● **Given data**:
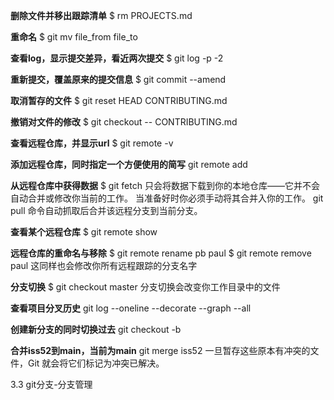 **删除文件并移出跟踪清单**
$ rm PROJECTS.md

**重命名**
$ git mv file_from file_to

**查看log，显示提交差异，看近两次提交**
$ git log -p -2

**重新提交，覆盖原来的提交信息**
$ git commit --amend

**取消暂存的文件**
$ git reset HEAD CONTRIBUTING.md

**撤销对文件的修改**
$ git checkout -- CONTRIBUTING.md

**查看远程仓库，并显示url**
$ git remote -v

**添加远程仓库，同时指定一个方便使用的简写**
git remote add <shortname> <url> 

**从远程仓库中获得数据**
$ git fetch <remote>
只会将数据下载到你的本地仓库——它并不会自动合并或修改你当前的工作。 当准备好时你必须手动将其合并入你的工作。
git pull 命令自动抓取后合并该远程分支到当前分支。

**查看某个远程仓库**
$ git remote show <remote>

**远程仓库的重命名与移除**
$ git remote rename pb paul
$ git remote remove paul
这同样也会修改你所有远程跟踪的分支名字

**分支切换**
$ git checkout master
分支切换会改变你工作目录中的文件

**查看项目分叉历史**
git log --oneline --decorate --graph --all

**创建新分支的同时切换过去**
git checkout -b

**合并iss52到main，当前为main**
git merge iss52
 一旦暂存这些原本有冲突的文件，Git 就会将它们标记为冲突已解决。

3.3 git分支-分支管理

● **What is expected**:
Using the material above, work out how many lines contain the string "remote". Give that number alone.

● **Response to this exercise**:
6